Lotak, Minahasa, 8 November 1864— Di sebuah tanah pengasingan yang jauh dari kampung halamannya, Tuanku Imam Bonjol mengembuskan napas terakhir. Sang pemimpin Perang Padri itu wafat bukan di medan perang, melainkan sebagai tawanan Belanda yang dibuang ke pelosok Nusantara. Kisahnya adalah cerita tentang perlawanan, persatuan, dan pengkhianatan yang mengubah wajah sejarah Indonesia.
Awal Mula Perlawanan: Ketika Syariat Islam Dipertahankan
Tahun 1803, di pedalaman Minangkabau, konflik memanas antara Kaum Padri yang ingin memberantas praktik judi, sabung ayam, dan madat, dengan Kaum Adat yang mempertahankan tradisi. Tuanku Imam Bonjol, yang saat itu telah bergelar Malin Basa setelah menimba ilmu di Aceh, diangkat oleh Harimau nan Salapan sebagai pemimpin Kaum Padri. Nama "Bonjol" melekat karena ia diutus menjadi imam di Nagari Bonjol.
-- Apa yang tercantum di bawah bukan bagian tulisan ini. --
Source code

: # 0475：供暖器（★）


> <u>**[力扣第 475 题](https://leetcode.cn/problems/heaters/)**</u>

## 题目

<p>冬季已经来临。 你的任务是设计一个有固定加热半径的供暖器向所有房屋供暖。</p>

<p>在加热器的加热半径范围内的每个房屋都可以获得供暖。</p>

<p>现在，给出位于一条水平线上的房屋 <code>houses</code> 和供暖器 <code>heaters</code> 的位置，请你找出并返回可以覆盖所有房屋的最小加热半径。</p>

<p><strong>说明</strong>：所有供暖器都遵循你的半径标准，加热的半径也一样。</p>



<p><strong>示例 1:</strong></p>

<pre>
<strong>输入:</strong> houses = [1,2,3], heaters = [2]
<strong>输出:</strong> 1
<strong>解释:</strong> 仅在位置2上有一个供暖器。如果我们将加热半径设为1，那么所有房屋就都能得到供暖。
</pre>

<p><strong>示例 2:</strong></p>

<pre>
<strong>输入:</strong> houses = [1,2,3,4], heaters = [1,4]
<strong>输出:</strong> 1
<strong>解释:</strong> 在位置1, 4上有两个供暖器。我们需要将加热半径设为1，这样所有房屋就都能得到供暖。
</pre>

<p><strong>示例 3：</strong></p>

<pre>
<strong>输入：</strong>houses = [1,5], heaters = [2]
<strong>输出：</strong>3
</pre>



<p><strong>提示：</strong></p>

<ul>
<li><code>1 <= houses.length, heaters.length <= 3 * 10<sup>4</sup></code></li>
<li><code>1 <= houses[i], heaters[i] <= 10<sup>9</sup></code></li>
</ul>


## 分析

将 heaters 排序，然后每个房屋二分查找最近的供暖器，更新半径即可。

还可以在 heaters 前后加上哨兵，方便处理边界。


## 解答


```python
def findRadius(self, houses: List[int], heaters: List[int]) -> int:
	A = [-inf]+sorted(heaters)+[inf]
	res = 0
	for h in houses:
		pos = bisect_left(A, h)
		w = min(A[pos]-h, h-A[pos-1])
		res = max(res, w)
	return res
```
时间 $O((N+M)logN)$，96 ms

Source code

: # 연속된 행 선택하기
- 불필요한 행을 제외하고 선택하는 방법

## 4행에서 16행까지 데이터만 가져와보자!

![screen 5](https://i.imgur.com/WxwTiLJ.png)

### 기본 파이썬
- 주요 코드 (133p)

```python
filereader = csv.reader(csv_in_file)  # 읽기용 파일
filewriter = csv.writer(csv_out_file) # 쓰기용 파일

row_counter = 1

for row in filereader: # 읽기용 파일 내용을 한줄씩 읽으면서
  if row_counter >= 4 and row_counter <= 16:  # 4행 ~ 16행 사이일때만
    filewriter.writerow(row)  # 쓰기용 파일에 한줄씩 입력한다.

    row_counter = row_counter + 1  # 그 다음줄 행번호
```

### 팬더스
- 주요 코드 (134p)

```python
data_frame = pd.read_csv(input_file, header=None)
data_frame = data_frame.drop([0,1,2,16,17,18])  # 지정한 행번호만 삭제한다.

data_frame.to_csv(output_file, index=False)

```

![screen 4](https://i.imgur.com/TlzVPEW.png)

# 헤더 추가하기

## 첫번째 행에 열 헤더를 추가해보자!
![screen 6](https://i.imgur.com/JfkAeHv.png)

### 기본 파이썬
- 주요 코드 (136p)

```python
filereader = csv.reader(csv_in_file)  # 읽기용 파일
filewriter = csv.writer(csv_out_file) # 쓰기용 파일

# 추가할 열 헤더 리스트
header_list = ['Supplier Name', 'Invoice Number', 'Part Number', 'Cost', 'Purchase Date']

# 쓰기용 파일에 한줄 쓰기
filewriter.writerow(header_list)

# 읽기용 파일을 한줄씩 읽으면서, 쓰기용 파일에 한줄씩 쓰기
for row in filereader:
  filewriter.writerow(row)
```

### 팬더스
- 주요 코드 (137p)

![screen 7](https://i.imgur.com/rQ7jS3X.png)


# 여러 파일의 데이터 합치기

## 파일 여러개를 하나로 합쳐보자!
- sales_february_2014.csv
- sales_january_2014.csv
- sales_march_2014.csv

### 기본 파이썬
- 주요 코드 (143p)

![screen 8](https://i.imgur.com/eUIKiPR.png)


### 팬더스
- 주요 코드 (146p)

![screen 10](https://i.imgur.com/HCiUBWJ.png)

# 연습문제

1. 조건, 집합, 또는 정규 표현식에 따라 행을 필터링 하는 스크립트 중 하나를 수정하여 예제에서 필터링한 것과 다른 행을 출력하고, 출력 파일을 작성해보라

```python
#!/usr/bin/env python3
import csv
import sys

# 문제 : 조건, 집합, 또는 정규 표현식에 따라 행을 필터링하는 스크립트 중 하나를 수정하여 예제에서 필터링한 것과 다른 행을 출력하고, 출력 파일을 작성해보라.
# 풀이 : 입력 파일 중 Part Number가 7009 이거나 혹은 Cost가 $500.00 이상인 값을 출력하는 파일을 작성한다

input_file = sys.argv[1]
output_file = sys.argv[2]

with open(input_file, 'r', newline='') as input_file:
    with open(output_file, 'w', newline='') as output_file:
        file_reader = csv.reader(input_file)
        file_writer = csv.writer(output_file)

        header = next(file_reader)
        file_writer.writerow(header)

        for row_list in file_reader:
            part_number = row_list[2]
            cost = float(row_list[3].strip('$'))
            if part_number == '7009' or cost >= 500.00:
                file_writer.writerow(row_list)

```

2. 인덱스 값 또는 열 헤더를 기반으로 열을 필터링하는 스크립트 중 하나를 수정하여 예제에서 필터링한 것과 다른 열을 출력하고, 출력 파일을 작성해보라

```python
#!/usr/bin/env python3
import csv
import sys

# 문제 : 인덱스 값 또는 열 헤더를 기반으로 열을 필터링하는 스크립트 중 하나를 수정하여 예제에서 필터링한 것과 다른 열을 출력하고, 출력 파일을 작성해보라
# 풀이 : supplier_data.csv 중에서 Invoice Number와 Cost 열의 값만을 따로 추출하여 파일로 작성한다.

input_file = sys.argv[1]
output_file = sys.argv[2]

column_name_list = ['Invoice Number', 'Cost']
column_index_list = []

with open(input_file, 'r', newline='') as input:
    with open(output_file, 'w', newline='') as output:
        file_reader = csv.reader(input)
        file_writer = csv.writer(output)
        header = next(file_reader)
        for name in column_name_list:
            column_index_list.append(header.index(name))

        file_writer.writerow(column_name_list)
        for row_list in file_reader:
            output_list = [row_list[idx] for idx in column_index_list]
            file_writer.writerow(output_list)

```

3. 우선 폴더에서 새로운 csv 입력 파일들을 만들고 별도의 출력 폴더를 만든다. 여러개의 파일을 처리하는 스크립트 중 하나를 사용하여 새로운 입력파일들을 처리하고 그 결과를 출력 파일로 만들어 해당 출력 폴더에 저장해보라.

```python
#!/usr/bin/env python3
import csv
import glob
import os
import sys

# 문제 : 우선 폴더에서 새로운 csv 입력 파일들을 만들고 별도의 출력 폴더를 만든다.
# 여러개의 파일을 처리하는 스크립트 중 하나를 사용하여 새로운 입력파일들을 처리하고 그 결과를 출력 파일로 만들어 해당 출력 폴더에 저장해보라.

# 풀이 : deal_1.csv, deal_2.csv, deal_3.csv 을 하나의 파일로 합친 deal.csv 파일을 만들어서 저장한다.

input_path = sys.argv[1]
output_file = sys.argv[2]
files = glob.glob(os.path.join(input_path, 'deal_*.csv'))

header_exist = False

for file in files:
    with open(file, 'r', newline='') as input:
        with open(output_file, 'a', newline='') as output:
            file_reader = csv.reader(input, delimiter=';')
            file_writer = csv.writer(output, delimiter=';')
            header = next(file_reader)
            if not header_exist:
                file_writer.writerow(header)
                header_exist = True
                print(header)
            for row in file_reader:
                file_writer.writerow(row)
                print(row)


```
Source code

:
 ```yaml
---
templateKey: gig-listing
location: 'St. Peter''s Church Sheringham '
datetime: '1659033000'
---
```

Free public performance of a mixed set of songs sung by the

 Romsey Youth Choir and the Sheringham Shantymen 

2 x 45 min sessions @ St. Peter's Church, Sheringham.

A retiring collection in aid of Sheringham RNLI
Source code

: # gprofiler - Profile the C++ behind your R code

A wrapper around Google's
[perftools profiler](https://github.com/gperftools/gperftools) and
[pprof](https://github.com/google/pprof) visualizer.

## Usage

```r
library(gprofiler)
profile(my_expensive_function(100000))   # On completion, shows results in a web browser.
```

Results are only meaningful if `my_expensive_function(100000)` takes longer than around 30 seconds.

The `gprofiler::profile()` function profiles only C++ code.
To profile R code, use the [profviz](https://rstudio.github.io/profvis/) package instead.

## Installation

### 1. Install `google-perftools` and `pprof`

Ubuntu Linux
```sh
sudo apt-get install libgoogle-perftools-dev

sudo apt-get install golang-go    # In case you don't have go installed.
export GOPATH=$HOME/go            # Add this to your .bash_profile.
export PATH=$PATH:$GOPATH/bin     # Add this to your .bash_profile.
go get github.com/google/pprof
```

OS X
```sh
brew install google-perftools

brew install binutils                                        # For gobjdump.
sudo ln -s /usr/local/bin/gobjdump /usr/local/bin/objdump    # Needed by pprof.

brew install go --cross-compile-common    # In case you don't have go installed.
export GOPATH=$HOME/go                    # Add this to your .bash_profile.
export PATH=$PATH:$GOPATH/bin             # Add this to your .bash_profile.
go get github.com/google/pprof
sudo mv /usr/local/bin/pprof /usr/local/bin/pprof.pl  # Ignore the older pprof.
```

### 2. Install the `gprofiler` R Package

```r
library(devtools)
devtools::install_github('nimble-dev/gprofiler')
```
Belanda, yang mengincar kekayaan Minangkabau, memanfaatkan
konflik ini. Pada 1821, mereka bersekutu dengan Kaum Adat melalui Perjanjian
Padang, menjanjikan bantuan militer sebagai imbalan kekuasaan atas wilayah
pedalaman. "Ini awal petaka. Belanda bukan sekutu, tapi penjajah yang
licik," tulis Tuanku Imam Bonjol dalam catatan hariannya.
Perjanjian Damai yang Dihianati: Belanda Main Dua Sisi
Di bawah kepemimpinan Tuanku Imam Bonjol, perlawanan Kaum
Padri begitu sengit. Belanda kewalahan hingga terpaksa mengajak damai
lewat Perjanjian Masang (1824). Namun, perdamaian itu hanya ilusi.
"Mereka kembali menyerang Nagari Pandai Sikek. Janji Belanda ibarat garam
di laut—manis di mulut, pahit di hati," kisah seorang veteran Perang
Padri.
Puncaknya pada 1833, Kaum Padri dan Adat akhirnya bersatu
setelah menyadari Belanda adalah musuh bersama. Plakat
Puncak Pato di Tabek Patah menjadi simbol persatuan. "Kami sadar,
darah sesama Minang lebih berharga daripada pertikaian," ucap Tuanku Imam
Bonjol dalam pidatonya.
Pengepungan Bonjol: 6 Bulan Pertaruhan Nyawa
Benteng Bonjol, markas pertahanan Tuanku Imam Bonjol,
dikepung Belanda selama enam bulan (1837). Pasukan kolonial mendatangkan bala
bantuan dari Batavia, sementara rakyat Minang bertahan dengan senjata seadanya.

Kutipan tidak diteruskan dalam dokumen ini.